**Task statement**
Task for the records below: please copy exactly, and only, the lines from the one containing "are going to" to the last line, both included, leaving out the pictures.

Pictures paired with source code:
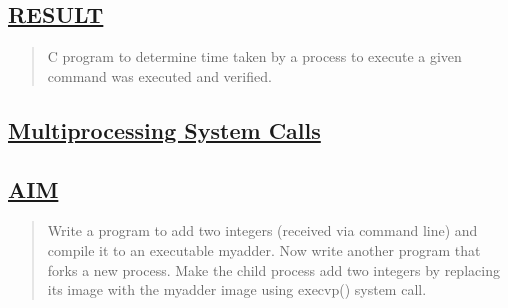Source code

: \documentclass[a4paper, 12pt]{article}
\begin{document}

\subsection*{\underline{RESULT}}
\begin{quote}
C program to determine time taken by a process to execute a given command was executed and verified.
\end{quote}

\newpage
\begin{center}
\section*{\LARGE \textbf{\underline{Multiprocessing System Calls}}} 
\end{center}

\subsection*{\underline{AIM}}
\begin{quote}
Write a program to add two integers (received via command line) and compile it to an executable myadder. Now write another program that forks a new process. Make the child process add two integers by replacing its image with the myadder image using execvp() system call.
\end{quote}
\end{document}
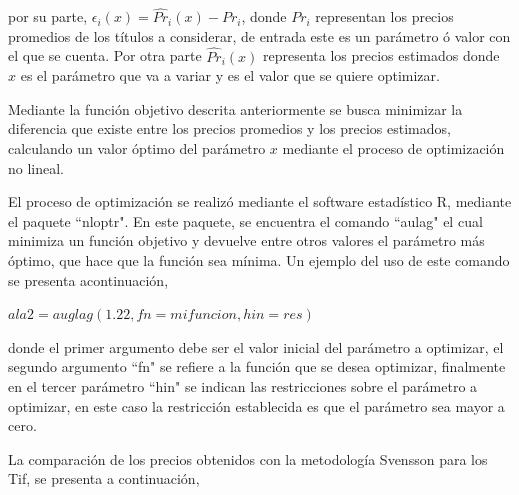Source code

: \noindent por su parte, $\epsilon_{i}(x)= \hat{Pr}_{i}(x)-Pr_{i}$, donde $Pr_{i}$ representan los precios promedios de los t\'itulos a considerar, de entrada este es un par\'ametro \'o valor con el que se cuenta. Por otra parte $\hat{Pr}_{i}(x)$ representa los precios estimados donde $x$ es el par\'ametro que va a variar y es el valor que se quiere optimizar.

\vspace{0.5cm}

\hspace{0.4cm} Mediante la funci\'on objetivo descrita anteriormente se busca minimizar la diferencia que existe entre los precios promedios y los precios estimados, calculando un valor \'optimo del par\'ametro $x$ mediante el proceso de optimizaci\'on no lineal.

\vspace{0.5cm}

\hspace{0.4cm}El proceso de optimizaci\'on se realiz\'o mediante el software estad\'istico R, mediante el paquete ``nloptr". En este paquete, se encuentra el comando ``aulag" el cual minimiza un funci\'on objetivo y devuelve entre otros valores el par\'ametro m\'as \'optimo, que hace que la funci\'on sea m\'inima. Un ejemplo del uso de este comando se presenta acontinuaci\'on,

\vspace{0.5cm}
\begin{center}
  $ala2=auglag(1.22, fn=mifuncion, hin=res)$
\end{center}

\vspace{0.5cm}

\noindent donde el primer argumento debe ser el valor inicial del par\'ametro a optimizar, el segundo argumento ``fn" se refiere a la funci\'on que se desea optimizar, finalmente en el tercer par\'ametro ``hin" se indican las restricciones sobre el par\'ametro a optimizar, en este caso la restricci\'on establecida es que el par\'ametro sea mayor a cero.

\hspace{0.4cm} La comparaci\'on de los precios obtenidos con la metodolog\'ia Svensson para los Tif, se presenta a continuaci\'on,

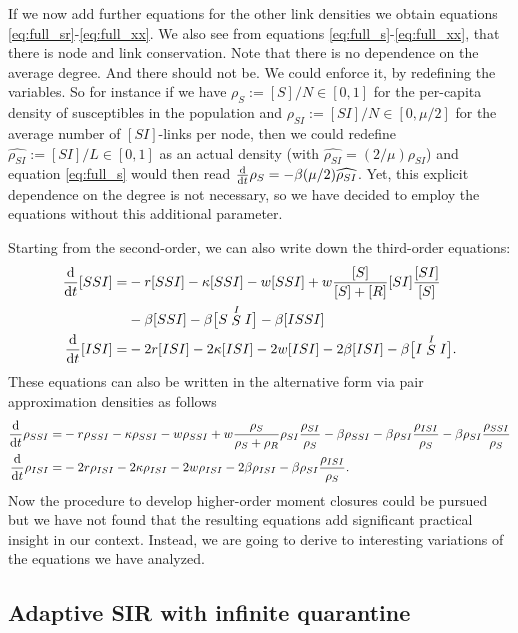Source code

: \documentclass[12pt]{article}
\def\txtd{{\textnormal{d}}}
\begin{document}
If we now add further equations for the other link densities we obtain equations \eqref{eq:full_sr}-\eqref{eq:full_xx}. We also see from equations \eqref{eq:full_s}-\eqref{eq:full_xx}, that there is node and link conservation. Note that there is no dependence on the average degree. And there should not be. We could enforce it, by redefining the variables. So for instance if we have $\rho_S:= [S]/N \in [0,1]$ for the per-capita density of susceptibles in the population and $\rho_{SI}:=[SI]/N\in[0,\mu/2]$ for the average number of $[SI]$-links per node, then we could redefine $\widehat{\rho_{SI}}:=[SI]/L\in[0,1]$ as an actual density (with $\widehat{\rho_{SI}}=(2/\mu)\rho_{SI}$) and equation \eqref{eq:full_s} would then read $\frac{\txtd }{\txtd t} \rho_S= -\beta (\mu/2)\widehat{\rho_{SI}}$. Yet, this explicit dependence on the degree is not necessary, so we have decided to employ the equations without this additional parameter.\medskip

Starting from the second-order, we can also write down the third-order equations:
\begin{align*}
\frac{\txtd }{\txtd t}{[SSI]}=&
-r[SSI]- \kappa [SSI] - w[SSI] 
+w \frac{[S]}{[S]+[R]}[SI]\frac{[SI]}{[S]} \\
&- \beta [SSI] - \beta \big[S\stackrel{I}{S}I\big] - \beta [ISSI]\\
\frac{\txtd }{\txtd t}{[ISI]}=&
-2r[ISI]- 2\kappa [ISI] - 2w[ISI] 
 - 2\beta [ISI] - \beta \big[I\stackrel{I}{S}I\big].
\end{align*}
These equations can also be written in the alternative form via pair approximation densities as follows
\begin{align*}
\frac{\txtd }{\txtd t}{\rho_{SSI}}=&
-r\rho_{SSI}- \kappa \rho_{SSI} - w\rho_{SSI} 
+w \frac{\rho_{S}}{\rho_{S}+\rho_{R}}\rho_{SI}\frac{\rho_{SI}}{\rho_{S}} - \beta \rho_{SSI} - \beta \rho_{SI}\frac{\rho_{ISI}}{\rho_{S}}- \beta \rho_{SI}\frac{\rho_{SSI}}{\rho_{S}}
\\
\frac{\txtd }{\txtd t}{\rho_{ISI}}=&
-2r\rho_{ISI}- 2\kappa \rho_{ISI} - 2w\rho_{ISI} 
 - 2\beta \rho_{ISI} - \beta \rho_{SI}\frac{\rho_{ISI}}{\rho_{S}}.
\end{align*}
Now the procedure to develop higher-order moment closures could be pursued~\cite{KissMillerSimon} but we have not found that the resulting equations add significant practical insight in our context. Instead, we 
are going to derive to interesting variations of the equations we have analyzed.

\subsection{Adaptive SIR with infinite quarantine}
\end{document}
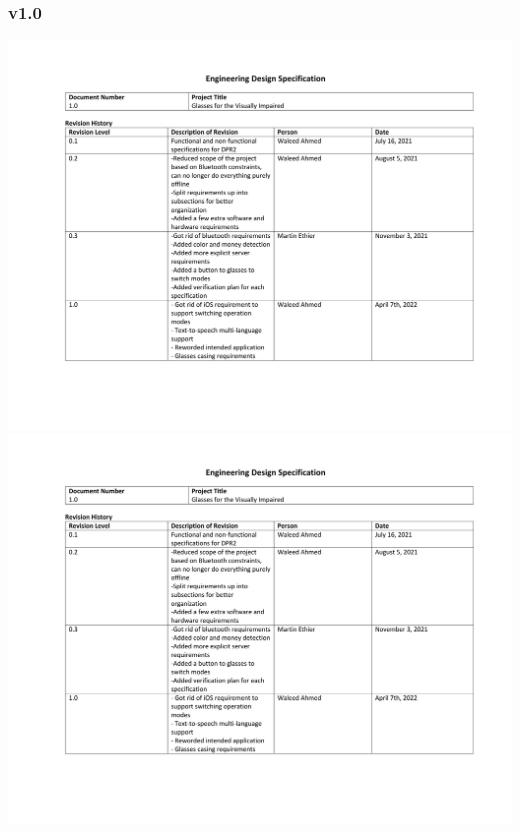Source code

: \documentclass[a4paper,11pt]{article}
\begin{document}
\begin{landscape}
        \newpage

    \subsubsection{v1.0}
    \label{eds-1.0}
    \begin{center}
        \includegraphics[page=1,width={0.86\linewidth}]{pdf/eds_1.0.pdf}
        \newpage
        \includegraphics[page=2,width={0.86\linewidth}]{pdf/eds_1.0.pdf}
        \newpage

\end{center}
\end{landscape}
\end{document}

**Exercise answer**
are going to derive to interesting variations of the equations we have analyzed.

\subsection{Adaptive SIR with infinite quarantine}
\end{document}
Source code

: \documentclass[a4paper,11pt]{article}
\begin{document}
\begin{landscape}
        \newpage

    \subsubsection{v1.0}
    \label{eds-1.0}
    \begin{center}
        \includegraphics[page=1,width={0.86\linewidth}]{pdf/eds_1.0.pdf}
        \newpage
        \includegraphics[page=2,width={0.86\linewidth}]{pdf/eds_1.0.pdf}
        \newpage

\end{center}
\end{landscape}
\end{document}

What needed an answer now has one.